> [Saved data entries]
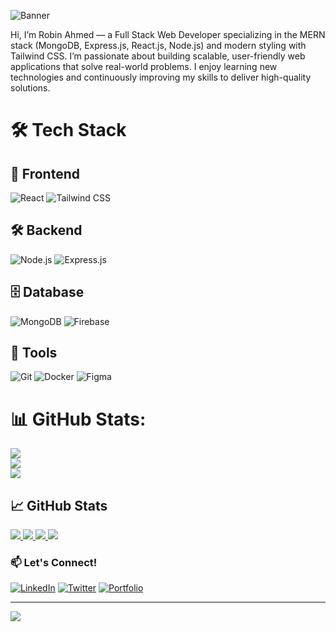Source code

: ![Banner](https://i.ibb.co/99TyHqJj/Black-Modern-Personal-Linked-In-Banner.png)



Hi, I’m Robin Ahmed — a Full Stack Web Developer specializing in the MERN stack (MongoDB, Express.js, React.js, Node.js) and modern styling with Tailwind CSS. I’m passionate about building scalable, user-friendly web applications that solve real-world problems. I enjoy learning new technologies and continuously improving my skills to deliver high-quality solutions.


# 🛠️ Tech Stack

## 🚀 Frontend
![React](https://img.shields.io/badge/React-20232A?style=for-the-badge&logo=react&logoColor=61DAFB)
![Tailwind CSS](https://img.shields.io/badge/Tailwind_CSS-38B2AC?style=for-the-badge&logo=tailwind-css&logoColor=white)


## 🛠️ Backend
![Node.js](https://img.shields.io/badge/Node.js-339933?style=for-the-badge&logo=nodedotjs&logoColor=white)
![Express.js](https://img.shields.io/badge/Express.js-000000?style=for-the-badge&logo=express&logoColor=white)

## 🗄️ Database
![MongoDB](https://img.shields.io/badge/MongoDB-47A248?style=for-the-badge&logo=mongodb&logoColor=white)
![Firebase](https://img.shields.io/badge/Firebase-FFCA28?style=for-the-badge&logo=firebase&logoColor=black)

## 🧰 Tools
![Git](https://img.shields.io/badge/Git-F05032?style=for-the-badge&logo=git&logoColor=white)
![Docker](https://img.shields.io/badge/Docker-2496ED?style=for-the-badge&logo=docker&logoColor=white)
![Figma](https://img.shields.io/badge/Figma-F24E1E?style=for-the-badge&logo=figma&logoColor=white)

# 📊 GitHub Stats:
![](https://github-readme-stats.vercel.app/api?username=robinahmed12&theme=highcontrast&hide_border=false&include_all_commits=false&count_private=false)<br/>
![](https://nirzak-streak-stats.vercel.app/?user=robinahmed12&theme=highcontrast&hide_border=false)<br/>
![](https://github-readme-stats.vercel.app/api/top-langs/?username=robinahmed12&theme=highcontrast&hide_border=false&include_all_commits=false&count_private=false&layout=compact)


## 📈 GitHub Stats

<!-- GitHub Stats Visualization (Theme Auto-Switching) -->
<p>
  <a href="https://github.com/robinahmed12/github-stats">
    <!-- Dark Mode -->
    <img src="https://raw.githubusercontent.com/robinahmed12/github-stats/master/generated/overview.svg#gh-dark-mode-only" />
    <img src="https://raw.githubusercontent.com/robinahmed12/github-stats/master/generated/languages.svg#gh-dark-mode-only" />
    <!-- Light Mode -->
    <img src="https://raw.githubusercontent.com/robinahmed12/github-stats/master/generated/overview.svg#gh-light-mode-only" />
    <img src="https://raw.githubusercontent.com/robinahmed12/github-stats/master/generated/languages.svg#gh-light-mode-only" />
  </a>
</p>


### 📫 Let's Connect!  
[![LinkedIn](https://img.shields.io/badge/LinkedIn-0077B5?style=for-the-badge&logo=linkedin&logoColor=white)](https://linkedin.com/in/your-linkedin)
[![Twitter](https://img.shields.io/badge/Twitter-1DA1F2?style=for-the-badge&logo=twitter&logoColor=white)](https://twitter.com/your-twitter)
[![Portfolio](https://img.shields.io/badge/Portfolio-FF5722?style=for-the-badge&logo=google-chrome&logoColor=white)](https://your-portfolio.com)  

---
[![](https://visitcount.itsvg.in/api?id=robinahmed12&icon=0&color=0)](https://visitcount.itsvg.in)

<!-- Proudly created with GPRM ( https://gprm.itsvg.in ) -->
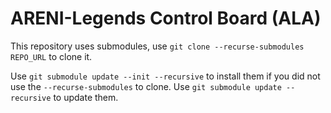 # ARENI-Legends Control Board (ALA)

This repository uses submodules, use `git clone --recurse-submodules REPO_URL` to clone it.

Use `git submodule update --init --recursive` to install them if you did not use the `--recurse-submodules` to clone.
Use `git submodule update --recursive` to update them.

> [PROBLEM DETAILS]
Retype the records in full. Do not carry over the images.

> [SOLUTION]
Source code

: ![Banner](https://i.ibb.co/99TyHqJj/Black-Modern-Personal-Linked-In-Banner.png)



Hi, I’m Robin Ahmed — a Full Stack Web Developer specializing in the MERN stack (MongoDB, Express.js, React.js, Node.js) and modern styling with Tailwind CSS. I’m passionate about building scalable, user-friendly web applications that solve real-world problems. I enjoy learning new technologies and continuously improving my skills to deliver high-quality solutions.


# 🛠️ Tech Stack

## 🚀 Frontend
![React](https://img.shields.io/badge/React-20232A?style=for-the-badge&logo=react&logoColor=61DAFB)
![Tailwind CSS](https://img.shields.io/badge/Tailwind_CSS-38B2AC?style=for-the-badge&logo=tailwind-css&logoColor=white)


## 🛠️ Backend
![Node.js](https://img.shields.io/badge/Node.js-339933?style=for-the-badge&logo=nodedotjs&logoColor=white)
![Express.js](https://img.shields.io/badge/Express.js-000000?style=for-the-badge&logo=express&logoColor=white)

## 🗄️ Database
![MongoDB](https://img.shields.io/badge/MongoDB-47A248?style=for-the-badge&logo=mongodb&logoColor=white)
![Firebase](https://img.shields.io/badge/Firebase-FFCA28?style=for-the-badge&logo=firebase&logoColor=black)

## 🧰 Tools
![Git](https://img.shields.io/badge/Git-F05032?style=for-the-badge&logo=git&logoColor=white)
![Docker](https://img.shields.io/badge/Docker-2496ED?style=for-the-badge&logo=docker&logoColor=white)
![Figma](https://img.shields.io/badge/Figma-F24E1E?style=for-the-badge&logo=figma&logoColor=white)

# 📊 GitHub Stats:
![](https://github-readme-stats.vercel.app/api?username=robinahmed12&theme=highcontrast&hide_border=false&include_all_commits=false&count_private=false)<br/>
![](https://nirzak-streak-stats.vercel.app/?user=robinahmed12&theme=highcontrast&hide_border=false)<br/>
![](https://github-readme-stats.vercel.app/api/top-langs/?username=robinahmed12&theme=highcontrast&hide_border=false&include_all_commits=false&count_private=false&layout=compact)


## 📈 GitHub Stats

<!-- GitHub Stats Visualization (Theme Auto-Switching) -->
<p>
  <a href="https://github.com/robinahmed12/github-stats">
    <!-- Dark Mode -->
    <img src="https://raw.githubusercontent.com/robinahmed12/github-stats/master/generated/overview.svg#gh-dark-mode-only" />
    <img src="https://raw.githubusercontent.com/robinahmed12/github-stats/master/generated/languages.svg#gh-dark-mode-only" />
    <!-- Light Mode -->
    <img src="https://raw.githubusercontent.com/robinahmed12/github-stats/master/generated/overview.svg#gh-light-mode-only" />
    <img src="https://raw.githubusercontent.com/robinahmed12/github-stats/master/generated/languages.svg#gh-light-mode-only" />
  </a>
</p>


### 📫 Let's Connect!  
[![LinkedIn](https://img.shields.io/badge/LinkedIn-0077B5?style=for-the-badge&logo=linkedin&logoColor=white)](https://linkedin.com/in/your-linkedin)
[![Twitter](https://img.shields.io/badge/Twitter-1DA1F2?style=for-the-badge&logo=twitter&logoColor=white)](https://twitter.com/your-twitter)
[![Portfolio](https://img.shields.io/badge/Portfolio-FF5722?style=for-the-badge&logo=google-chrome&logoColor=white)](https://your-portfolio.com)  

---
[![](https://visitcount.itsvg.in/api?id=robinahmed12&icon=0&color=0)](https://visitcount.itsvg.in)

<!-- Proudly created with GPRM ( https://gprm.itsvg.in ) -->
 # ARENI-Legends Control Board (ALA)

This repository uses submodules, use `git clone --recurse-submodules REPO_URL` to clone it.

Use `git submodule update --init --recursive` to install them if you did not use the `--recurse-submodules` to clone.
Use `git submodule update --recursive` to update them.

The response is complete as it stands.